In a second tour, Sutphin participated in the Battle of Long Island (August 1776) when the British routed Washington’s army in Brooklyn.11 Sutphin had managed to escape on a small boat to Staten Island, taking three days to return home.12 Later, Sutphin was stationed at Communipaw again, then Readington, Princeton, and Rocky Hill.13 He also received accolades for his duties.

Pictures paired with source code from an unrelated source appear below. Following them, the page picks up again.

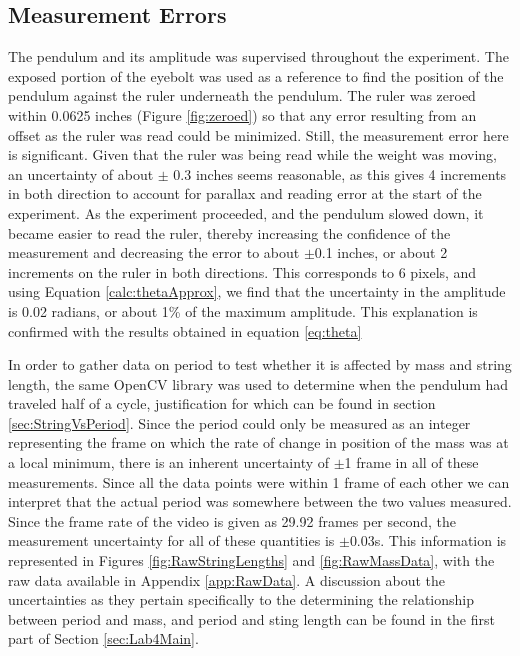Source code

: \documentclass[11pt]{article}
\begin{document}
        \subsection{Measurement Errors}\label{SourcesOfError:MeasurementErrors}
        The pendulum and its amplitude was supervised throughout the experiment. The exposed portion of the eyebolt was used as a reference to find the position of the pendulum against the ruler underneath the pendulum. The ruler was zeroed within 0.0625 inches (Figure \ref{fig:zeroed}) so that any error resulting from an offset as the ruler was read could be minimized. Still, the measurement error here is significant. Given that the ruler was being read while the weight was moving, an uncertainty of about $\pm$ 0.3 inches seems reasonable, as this gives 4 increments in both direction to account for parallax and reading error at the start of the experiment. As the experiment proceeded, and the pendulum slowed down, it became easier to read the ruler, thereby increasing the confidence of the measurement and decreasing the error to about $\pm$0.1 inches, or about 2 increments on the ruler in both directions. This corresponds to 6 pixels, and using Equation \ref{calc:thetaApprox}, we find that the uncertainty in the amplitude is 0.02 radians, or about 1\% of the maximum amplitude. This explanation is confirmed with the results obtained in equation \ref{eq:theta}
        
        In order to gather data on period to test whether it is affected by mass and string length, the same OpenCV library was used to determine when the pendulum had traveled half of a cycle, justification for which can be found in section \ref{sec:StringVsPeriod}. Since the period could only be measured as an integer representing the frame on which the rate of change in position of the mass was at a local minimum, there is an inherent uncertainty of $\pm$1 frame in all of these measurements. Since all the data points were within 1 frame of each other we can interpret that the actual period was somewhere between the two values measured. Since the frame rate of the video is given as 29.92 frames per second, the measurement uncertainty for all of these quantities is $\pm$0.03s. This information is represented in Figures \ref{fig:RawStringLengths} and \ref{fig:RawMassData}, with the raw data available in Appendix \ref{app:RawData}. A discussion about the uncertainties as they pertain specifically to the determining the relationship between period and mass, and period and sting length can be found in the first part of Section \ref{sec:Lab4Main}.
\end{document}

During his fourth tour, Sutphin captured a soldier and received a gun from “General Dickinson” as recognition of his services.14

Sources

Judith L. Van Buskirk, Standing in Their Own Light: African American Patriots in the American Revolution (Norman, OK: University of Oklahoma Press, 2017), 213.

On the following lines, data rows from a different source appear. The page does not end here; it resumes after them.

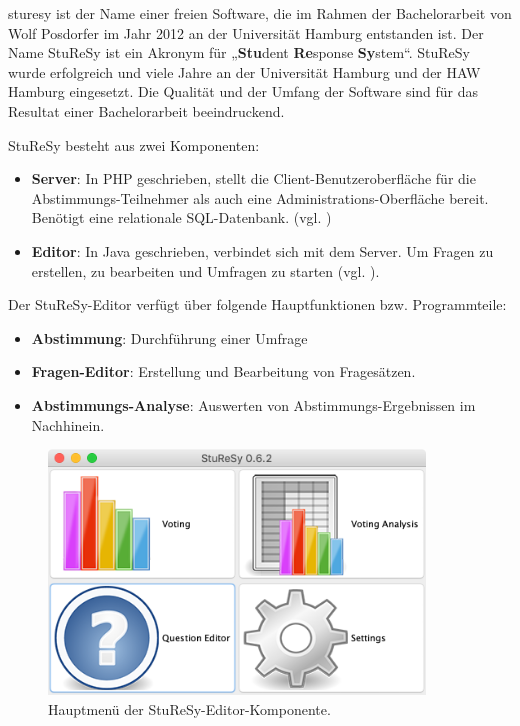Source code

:\ac{sturesy} ist der Name einer freien Software, die im Rahmen der Bachelorarbeit von Wolf Posdorfer im Jahr 2012 an der Universität Hamburg entstanden ist\cite{sturesy}. Der Name StuReSy ist ein Akronym für „\textbf{Stu}dent \textbf{Re}sponse \textbf{Sy}stem“. StuReSy wurde erfolgreich und viele Jahre an der Universität Hamburg und der HAW Hamburg eingesetzt. Die Qualität und der Umfang der Software sind für das Resultat einer Bachelorarbeit beeindruckend.

StuReSy besteht aus zwei Komponenten:
\begin{itemize}
    \item \textbf{Server}: In PHP geschrieben, stellt die Client-Benutzeroberfläche für die Abstimmungs-Teilnehmer als auch eine Administrations-Oberfläche bereit. Benötigt eine relationale SQL-Datenbank. (vgl. \cite{web:sturesy_server_github})
    \item \textbf{Editor}: In Java geschrieben, verbindet sich mit dem Server. Um Fragen zu erstellen, zu bearbeiten und Umfragen zu starten (vgl. \cite{web:sturesy_client_github}).
\end{itemize}


Der StuReSy-Editor verfügt über folgende Hauptfunktionen bzw. Programmteile:
\begin{itemize}
    \item \textbf{Abstimmung}: Durchführung einer Umfrage
    \item \textbf{Fragen-Editor}: Erstellung und Bearbeitung von Fragesätzen.
    \item \textbf{Abstimmungs-Analyse}: Auswerten von Abstimmungs-Ergebnissen im Nachhinein.
\end{itemize}

\begin{figure}[H]
    \includegraphics[width=10cm]{chapter/bewertung/bilder/StuReSy_Hauptmenue.png}
    \centering
    \caption{Hauptmenü der StuReSy-Editor-Komponente.}
    \label{abb:sturesy_hauptmenue}
\end{figure}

“Decision Activity: Samuel Sutphen, Hunterdon County, NJ, 1778, 1832,” NJCSS: Social Studies online, March 22, 2022, https://teachingsocialstudies.org/2022/03/22/decision-activity-samuel-sutphen-hunterdon-county-nj-1778-1832/.

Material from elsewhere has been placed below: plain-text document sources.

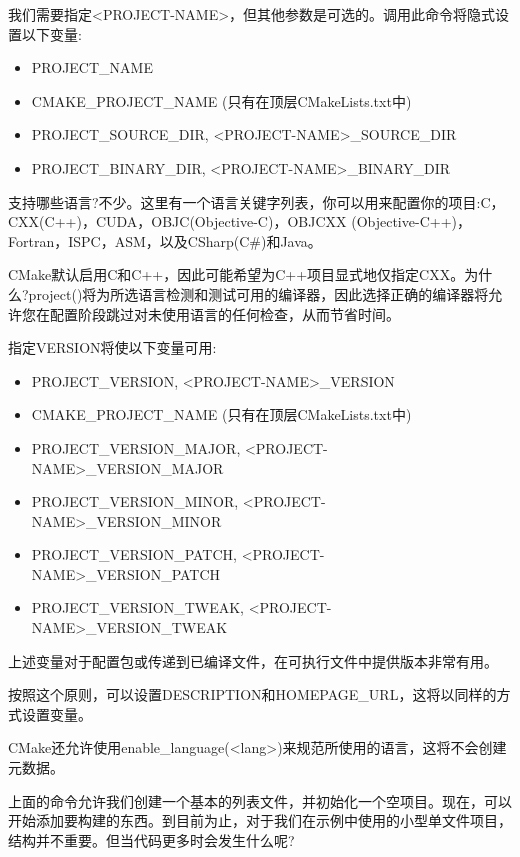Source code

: 我们需要指定<PROJECT-NAME>，但其他参数是可选的。调用此命令将隐式设置以下变量:

\begin{itemize}
\item 
PROJECT\_NAME

\item 
CMAKE\_PROJECT\_NAME (只有在顶层CMakeLists.txt中)

\item 
PROJECT\_SOURCE\_DIR, <PROJECT-NAME>\_SOURCE\_DIR

\item 
PROJECT\_BINARY\_DIR, <PROJECT-NAME>\_BINARY\_DIR
\end{itemize}

支持哪些语言?不少。这里有一个语言关键字列表，你可以用来配置你的项目:C，CXX(C++)，CUDA，OBJC(Objective-C)，OBJCXX (Objective-C++)，Fortran，ISPC，ASM，以及CSharp(C\#)和Java。

CMake默认启用C和C++，因此可能希望为C++项目显式地仅指定CXX。为什么?project()将为所选语言检测和测试可用的编译器，因此选择正确的编译器将允许您在配置阶段跳过对未使用语言的任何检查，从而节省时间。

指定VERSION将使以下变量可用:

\begin{itemize}
\item 
PROJECT\_VERSION, <PROJECT-NAME>\_VERSION

\item 
CMAKE\_PROJECT\_NAME (只有在顶层CMakeLists.txt中)

\item 
PROJECT\_VERSION\_MAJOR, <PROJECT-NAME>\_VERSION\_MAJOR

\item 
PROJECT\_VERSION\_MINOR, <PROJECT-NAME>\_VERSION\_MINOR

\item 
PROJECT\_VERSION\_PATCH, <PROJECT-NAME>\_VERSION\_PATCH

\item 
PROJECT\_VERSION\_TWEAK, <PROJECT-NAME>\_VERSION\_TWEAK
\end{itemize}


上述变量对于配置包或传递到已编译文件，在可执行文件中提供版本非常有用。

按照这个原则，可以设置DESCRIPTION和HOMEPAGE\_URL，这将以同样的方式设置变量。

CMake还允许使用enable\_language(<lang>)来规范所使用的语言，这将不会创建元数据。

上面的命令允许我们创建一个基本的列表文件，并初始化一个空项目。现在，可以开始添加要构建的东西。到目前为止，对于我们在示例中使用的小型单文件项目，结构并不重要。但当代码更多时会发生什么呢?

Judith L. Van Buskirk, Standing in Their Own Light: African American Patriots in the American Revolution, 213.

Judith L. Van Buskirk, Standing in Their Own Light: African American Patriots in the American Revolution, 213.

“Decision Activity: Samuel Sutphen, Hunterdon County, NJ, 1778, 1832,” NJCSS: Social Studies online, https://teachingsocialstudies.org/2022/03/22/decision-activity-samuel-sutphen-hunterdon-county-nj-1778-1832/.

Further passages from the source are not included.